Task instructions: Where a line of the data below has the string "core", copy that line.

Excerpted data:
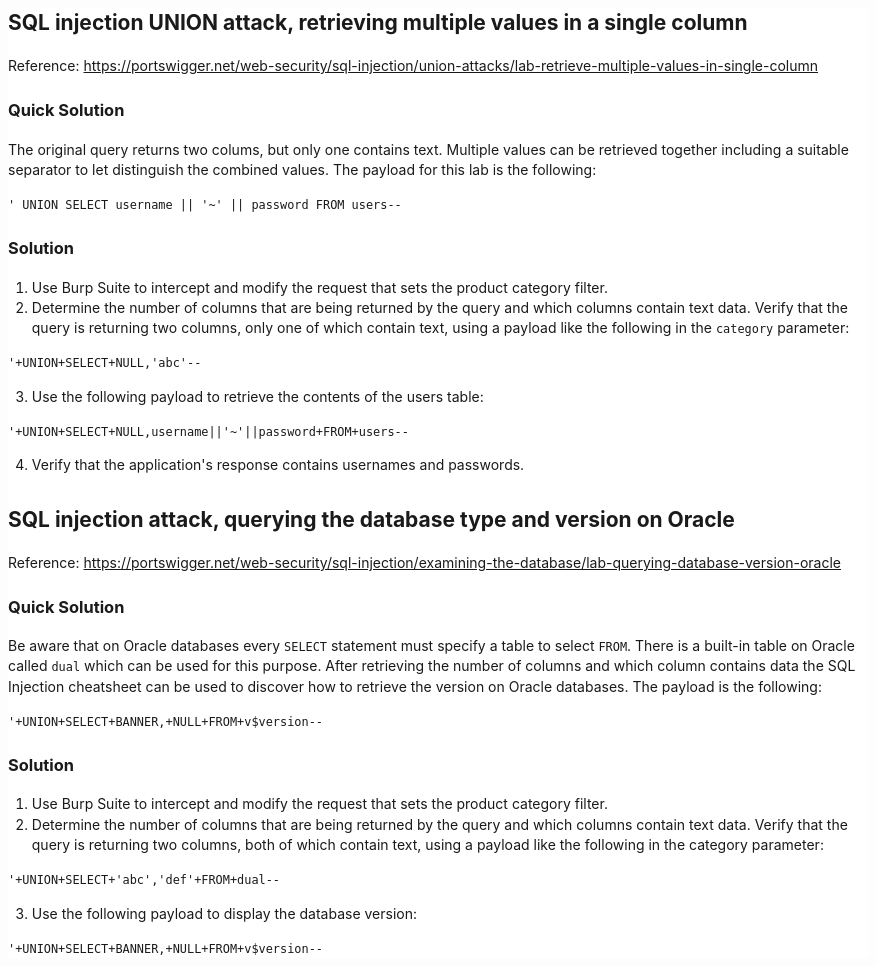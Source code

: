 ## SQL injection UNION attack, retrieving multiple values in a single column
Reference: https://portswigger.net/web-security/sql-injection/union-attacks/lab-retrieve-multiple-values-in-single-column


### Quick Solution
The original query returns two colums, but only one contains text. Multiple values can be retrieved together including a suitable separator to let distinguish the combined values. The payload for this lab is the following:
```
' UNION SELECT username || '~' || password FROM users--
```


### Solution
1. Use Burp Suite to intercept and modify the request that sets the product category filter.
2. Determine the number of columns that are being returned by the query and which columns contain text data. Verify that the query is returning two columns, only one of which contain text, using a payload like the following in the ``category`` parameter: 
```
'+UNION+SELECT+NULL,'abc'--
```
3. Use the following payload to retrieve the contents of the users table: 
```
'+UNION+SELECT+NULL,username||'~'||password+FROM+users--
```
4. Verify that the application's response contains usernames and passwords.

## SQL injection attack, querying the database type and version on Oracle
Reference: https://portswigger.net/web-security/sql-injection/examining-the-database/lab-querying-database-version-oracle


### Quick Solution
Be aware that on Oracle databases every ``SELECT`` statement must specify a table to select ``FROM``. There is a built-in table on Oracle called ``dual`` which can be used for this purpose. After retrieving the number of columns and which column contains data the SQL Injection cheatsheet can be used to discover how to retrieve the version on Oracle databases. The payload is the following:
```
'+UNION+SELECT+BANNER,+NULL+FROM+v$version--
```


### Solution
1. Use Burp Suite to intercept and modify the request that sets the product category filter.
2. Determine the number of columns that are being returned by the query and which columns contain text data. Verify that the query is returning two columns, both of which contain text, using a payload like the following in the category parameter: 
```
'+UNION+SELECT+'abc','def'+FROM+dual--
```
3. Use the following payload to display the database version: 
```
'+UNION+SELECT+BANNER,+NULL+FROM+v$version--
```
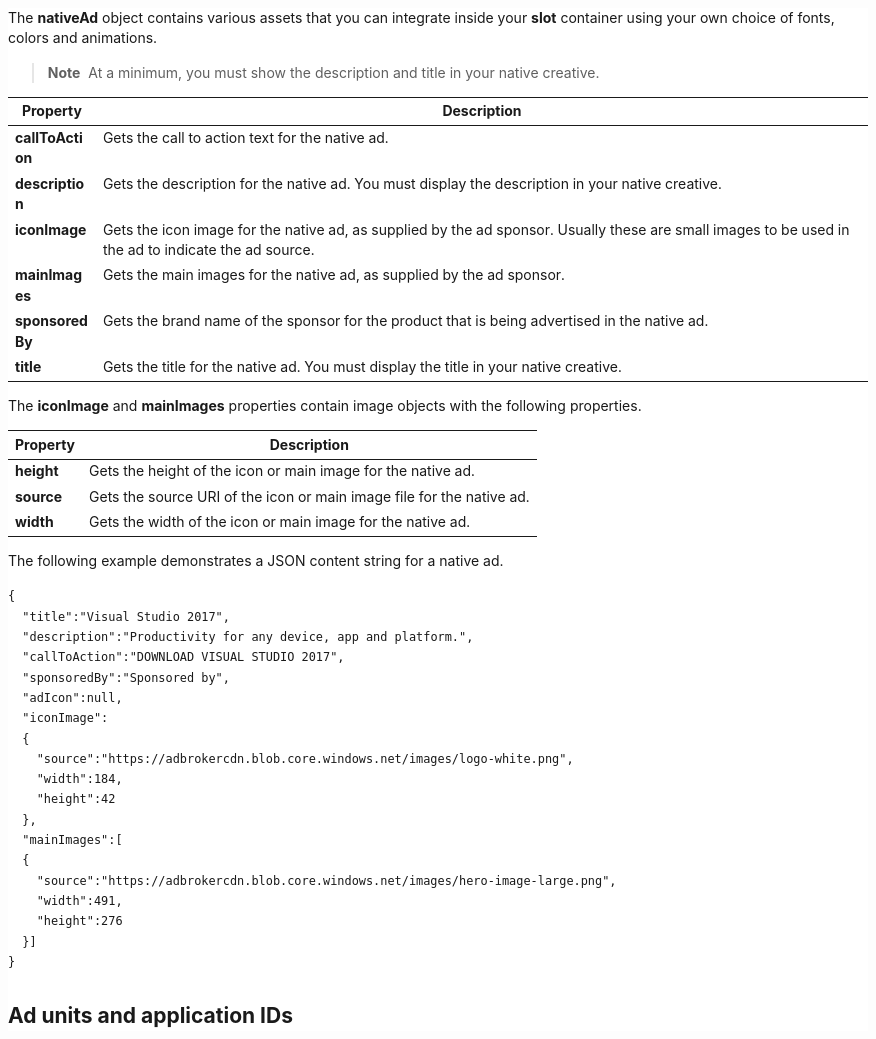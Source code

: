 The **nativeAd** object contains various assets that you can integrate inside your **slot** container using your own choice of fonts, colors and animations.  

> **Note**&nbsp;&nbsp;At a minimum, you must show the description and title in your native creative.

|  Property  |  Description  |
|------------|---------------|
| **callToAction** | Gets the call to action text for the native ad. |
| **description** | Gets the description for the native ad. You must display the description in your native creative.  |
| **iconImage** | Gets the icon image for the native ad, as supplied by the ad sponsor. Usually these are small images to be used in the ad to indicate the ad source.  |
| **mainImages** | Gets the main images for the native ad, as supplied by the ad sponsor.  |
| **sponsoredBy** | Gets the brand name of the sponsor for the product that is being advertised in the native ad.  |
| **title** | Gets the title for the native ad. You must display the title in your native creative. |

The **iconImage** and **mainImages** properties contain image objects with the following properties.

|  Property  |  Description  |
|------------|---------------|
| **height** | Gets the height of the icon or main image for the native ad.  |
| **source** | Gets the source URI of the icon or main image file for the native ad.   |
| **width** | Gets the width of the icon or main image for the native ad.   |

The following example demonstrates a JSON content string for a native ad.

```
{
  "title":"Visual Studio 2017",
  "description":"Productivity for any device, app and platform.",
  "callToAction":"DOWNLOAD VISUAL STUDIO 2017",
  "sponsoredBy":"Sponsored by",
  "adIcon":null,
  "iconImage":
  {
    "source":"https://adbrokercdn.blob.core.windows.net/images/logo-white.png",
    "width":184,
    "height":42
  },
  "mainImages":[
  {
    "source":"https://adbrokercdn.blob.core.windows.net/images/hero-image-large.png",
    "width":491,
    "height":276
  }]
}
```

## Ad units and application IDs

Response box:
    "source":"https://adbrokercdn.blob.core.windows.net/images/logo-white.png",
    "source":"https://adbrokercdn.blob.core.windows.net/images/hero-image-large.png",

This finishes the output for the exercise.